"""

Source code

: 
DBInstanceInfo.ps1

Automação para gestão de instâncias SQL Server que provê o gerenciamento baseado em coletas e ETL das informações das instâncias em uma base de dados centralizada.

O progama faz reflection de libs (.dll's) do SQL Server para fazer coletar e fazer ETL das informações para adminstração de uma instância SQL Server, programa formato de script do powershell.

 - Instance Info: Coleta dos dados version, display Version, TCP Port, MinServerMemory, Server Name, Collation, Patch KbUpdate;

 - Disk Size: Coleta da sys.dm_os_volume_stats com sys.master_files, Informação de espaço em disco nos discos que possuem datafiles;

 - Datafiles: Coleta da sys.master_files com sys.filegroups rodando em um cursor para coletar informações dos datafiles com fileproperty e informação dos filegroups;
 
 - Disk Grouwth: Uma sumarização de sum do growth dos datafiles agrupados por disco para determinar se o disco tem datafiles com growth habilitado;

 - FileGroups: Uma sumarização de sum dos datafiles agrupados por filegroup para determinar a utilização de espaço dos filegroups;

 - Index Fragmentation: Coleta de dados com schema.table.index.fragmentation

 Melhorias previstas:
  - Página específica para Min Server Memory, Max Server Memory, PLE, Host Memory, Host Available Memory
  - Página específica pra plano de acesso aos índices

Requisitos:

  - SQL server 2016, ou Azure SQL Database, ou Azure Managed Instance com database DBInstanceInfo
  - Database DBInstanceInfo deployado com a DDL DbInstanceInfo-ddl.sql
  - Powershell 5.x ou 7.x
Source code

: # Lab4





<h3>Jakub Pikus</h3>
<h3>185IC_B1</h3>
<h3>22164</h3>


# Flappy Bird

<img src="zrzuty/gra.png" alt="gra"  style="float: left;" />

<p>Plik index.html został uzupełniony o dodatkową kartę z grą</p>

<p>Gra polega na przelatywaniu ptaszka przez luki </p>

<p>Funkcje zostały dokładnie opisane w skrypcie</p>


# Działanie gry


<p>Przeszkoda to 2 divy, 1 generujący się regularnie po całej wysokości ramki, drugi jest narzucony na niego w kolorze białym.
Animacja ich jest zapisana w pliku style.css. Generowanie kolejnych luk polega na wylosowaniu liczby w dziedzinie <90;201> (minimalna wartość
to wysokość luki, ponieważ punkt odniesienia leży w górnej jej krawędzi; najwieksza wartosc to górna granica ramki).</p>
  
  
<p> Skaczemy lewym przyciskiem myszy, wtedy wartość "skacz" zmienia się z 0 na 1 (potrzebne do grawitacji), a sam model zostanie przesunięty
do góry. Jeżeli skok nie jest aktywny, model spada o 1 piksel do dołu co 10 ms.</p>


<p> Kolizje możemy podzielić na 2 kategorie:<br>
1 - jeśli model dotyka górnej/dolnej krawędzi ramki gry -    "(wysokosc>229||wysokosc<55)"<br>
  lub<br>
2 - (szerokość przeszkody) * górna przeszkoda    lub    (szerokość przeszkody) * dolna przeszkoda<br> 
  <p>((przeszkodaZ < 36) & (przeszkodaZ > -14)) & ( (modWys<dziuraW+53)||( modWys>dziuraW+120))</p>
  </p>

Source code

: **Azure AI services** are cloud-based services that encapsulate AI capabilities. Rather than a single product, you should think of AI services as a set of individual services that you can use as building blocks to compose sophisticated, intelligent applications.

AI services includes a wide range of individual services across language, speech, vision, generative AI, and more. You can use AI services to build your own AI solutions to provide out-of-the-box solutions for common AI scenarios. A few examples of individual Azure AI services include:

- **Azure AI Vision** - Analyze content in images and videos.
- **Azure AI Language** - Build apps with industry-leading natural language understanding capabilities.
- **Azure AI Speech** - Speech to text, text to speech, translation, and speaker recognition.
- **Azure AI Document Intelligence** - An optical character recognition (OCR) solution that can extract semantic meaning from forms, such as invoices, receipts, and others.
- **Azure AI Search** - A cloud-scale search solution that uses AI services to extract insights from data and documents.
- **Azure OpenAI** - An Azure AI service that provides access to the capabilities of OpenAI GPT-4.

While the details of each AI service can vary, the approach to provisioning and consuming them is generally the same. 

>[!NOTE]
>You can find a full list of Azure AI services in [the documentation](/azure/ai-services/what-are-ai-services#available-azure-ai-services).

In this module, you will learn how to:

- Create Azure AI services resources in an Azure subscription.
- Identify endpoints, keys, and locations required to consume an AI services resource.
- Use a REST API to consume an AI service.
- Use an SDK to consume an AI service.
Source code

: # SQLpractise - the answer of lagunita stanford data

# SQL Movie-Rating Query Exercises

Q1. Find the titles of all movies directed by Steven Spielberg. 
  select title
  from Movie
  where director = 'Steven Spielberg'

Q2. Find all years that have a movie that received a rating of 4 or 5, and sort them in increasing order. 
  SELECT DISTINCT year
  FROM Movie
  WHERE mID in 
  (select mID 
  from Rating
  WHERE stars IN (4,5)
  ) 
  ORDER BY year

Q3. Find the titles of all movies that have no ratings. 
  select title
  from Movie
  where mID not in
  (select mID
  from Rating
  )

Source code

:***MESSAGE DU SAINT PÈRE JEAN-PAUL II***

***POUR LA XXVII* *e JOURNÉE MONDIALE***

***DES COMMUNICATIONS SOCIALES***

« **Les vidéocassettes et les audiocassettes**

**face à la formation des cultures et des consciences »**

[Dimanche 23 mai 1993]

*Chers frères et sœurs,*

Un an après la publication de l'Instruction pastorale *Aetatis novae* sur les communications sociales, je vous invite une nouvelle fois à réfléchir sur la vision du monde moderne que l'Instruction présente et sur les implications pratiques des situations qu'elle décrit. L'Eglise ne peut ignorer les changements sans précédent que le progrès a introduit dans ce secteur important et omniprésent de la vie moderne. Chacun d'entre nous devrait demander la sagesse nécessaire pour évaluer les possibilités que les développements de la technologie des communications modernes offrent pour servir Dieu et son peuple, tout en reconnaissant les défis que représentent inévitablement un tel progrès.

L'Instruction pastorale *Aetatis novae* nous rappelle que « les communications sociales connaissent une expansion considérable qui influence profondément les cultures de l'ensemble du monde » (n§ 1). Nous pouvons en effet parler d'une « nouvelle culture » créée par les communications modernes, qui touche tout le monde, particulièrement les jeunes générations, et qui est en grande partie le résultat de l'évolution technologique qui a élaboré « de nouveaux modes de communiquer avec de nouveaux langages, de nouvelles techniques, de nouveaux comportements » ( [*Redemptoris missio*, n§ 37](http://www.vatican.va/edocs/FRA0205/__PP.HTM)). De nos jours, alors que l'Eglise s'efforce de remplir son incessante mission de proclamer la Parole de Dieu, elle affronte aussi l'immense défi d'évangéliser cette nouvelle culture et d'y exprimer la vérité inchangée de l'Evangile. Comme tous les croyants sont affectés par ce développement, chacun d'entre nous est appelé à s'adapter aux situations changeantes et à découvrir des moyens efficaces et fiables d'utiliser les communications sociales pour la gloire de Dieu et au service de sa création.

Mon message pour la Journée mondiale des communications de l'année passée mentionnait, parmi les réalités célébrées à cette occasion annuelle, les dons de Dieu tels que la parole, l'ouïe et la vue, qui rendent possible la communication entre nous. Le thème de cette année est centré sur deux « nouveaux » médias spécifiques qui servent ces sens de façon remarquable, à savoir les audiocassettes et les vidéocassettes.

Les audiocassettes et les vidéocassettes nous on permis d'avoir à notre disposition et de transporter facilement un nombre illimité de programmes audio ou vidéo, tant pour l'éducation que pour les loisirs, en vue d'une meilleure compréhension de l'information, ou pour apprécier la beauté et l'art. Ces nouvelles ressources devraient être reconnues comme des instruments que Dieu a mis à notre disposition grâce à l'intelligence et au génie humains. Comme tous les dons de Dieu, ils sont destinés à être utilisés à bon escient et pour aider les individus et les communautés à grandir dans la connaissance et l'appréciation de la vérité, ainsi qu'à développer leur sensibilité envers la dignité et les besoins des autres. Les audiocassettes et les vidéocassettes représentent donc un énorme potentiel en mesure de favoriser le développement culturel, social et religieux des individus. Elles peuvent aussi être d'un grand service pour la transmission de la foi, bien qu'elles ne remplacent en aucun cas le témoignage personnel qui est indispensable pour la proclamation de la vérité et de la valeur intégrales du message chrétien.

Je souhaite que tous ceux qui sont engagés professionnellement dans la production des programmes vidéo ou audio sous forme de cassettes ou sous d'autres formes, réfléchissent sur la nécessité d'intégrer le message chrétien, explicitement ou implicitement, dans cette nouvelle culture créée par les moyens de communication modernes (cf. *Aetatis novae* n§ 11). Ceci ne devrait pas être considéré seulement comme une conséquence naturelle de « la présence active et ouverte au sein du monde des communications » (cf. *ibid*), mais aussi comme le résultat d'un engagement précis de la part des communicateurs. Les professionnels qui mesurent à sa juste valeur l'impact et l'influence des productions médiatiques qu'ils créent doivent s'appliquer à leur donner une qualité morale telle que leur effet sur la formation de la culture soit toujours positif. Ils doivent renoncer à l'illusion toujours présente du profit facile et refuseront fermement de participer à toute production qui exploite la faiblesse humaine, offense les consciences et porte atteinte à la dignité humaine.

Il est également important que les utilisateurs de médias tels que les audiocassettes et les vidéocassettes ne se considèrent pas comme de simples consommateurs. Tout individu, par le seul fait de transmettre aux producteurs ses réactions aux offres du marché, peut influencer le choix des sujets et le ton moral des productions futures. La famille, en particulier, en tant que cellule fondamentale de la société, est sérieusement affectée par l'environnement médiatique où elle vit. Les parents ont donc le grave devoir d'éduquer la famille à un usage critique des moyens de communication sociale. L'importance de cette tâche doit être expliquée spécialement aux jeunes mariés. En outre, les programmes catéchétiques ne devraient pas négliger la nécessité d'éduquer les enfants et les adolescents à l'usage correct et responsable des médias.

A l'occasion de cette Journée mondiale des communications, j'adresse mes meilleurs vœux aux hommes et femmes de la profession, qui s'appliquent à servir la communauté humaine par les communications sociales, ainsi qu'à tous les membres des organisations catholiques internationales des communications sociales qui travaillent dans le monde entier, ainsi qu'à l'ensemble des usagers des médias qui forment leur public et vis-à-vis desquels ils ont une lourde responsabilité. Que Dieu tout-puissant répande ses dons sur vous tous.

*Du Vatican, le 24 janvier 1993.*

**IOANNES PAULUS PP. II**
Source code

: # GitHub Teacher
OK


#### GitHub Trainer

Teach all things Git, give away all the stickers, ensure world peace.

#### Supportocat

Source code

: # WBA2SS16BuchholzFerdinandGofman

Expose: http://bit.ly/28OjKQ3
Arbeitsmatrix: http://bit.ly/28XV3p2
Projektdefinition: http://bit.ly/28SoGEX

"""

- WHAT IS NEEDED: Copy every line of the data above, beginning with the first and ending with the line that contains "- Disk Size: Coleta", and give nothing more.

- TASK RESPONSE:
Source code

: 
DBInstanceInfo.ps1

Automação para gestão de instâncias SQL Server que provê o gerenciamento baseado em coletas e ETL das informações das instâncias em uma base de dados centralizada.

O progama faz reflection de libs (.dll's) do SQL Server para fazer coletar e fazer ETL das informações para adminstração de uma instância SQL Server, programa formato de script do powershell.

 - Instance Info: Coleta dos dados version, display Version, TCP Port, MinServerMemory, Server Name, Collation, Patch KbUpdate;

 - Disk Size: Coleta da sys.dm_os_volume_stats com sys.master_files, Informação de espaço em disco nos discos que possuem datafiles;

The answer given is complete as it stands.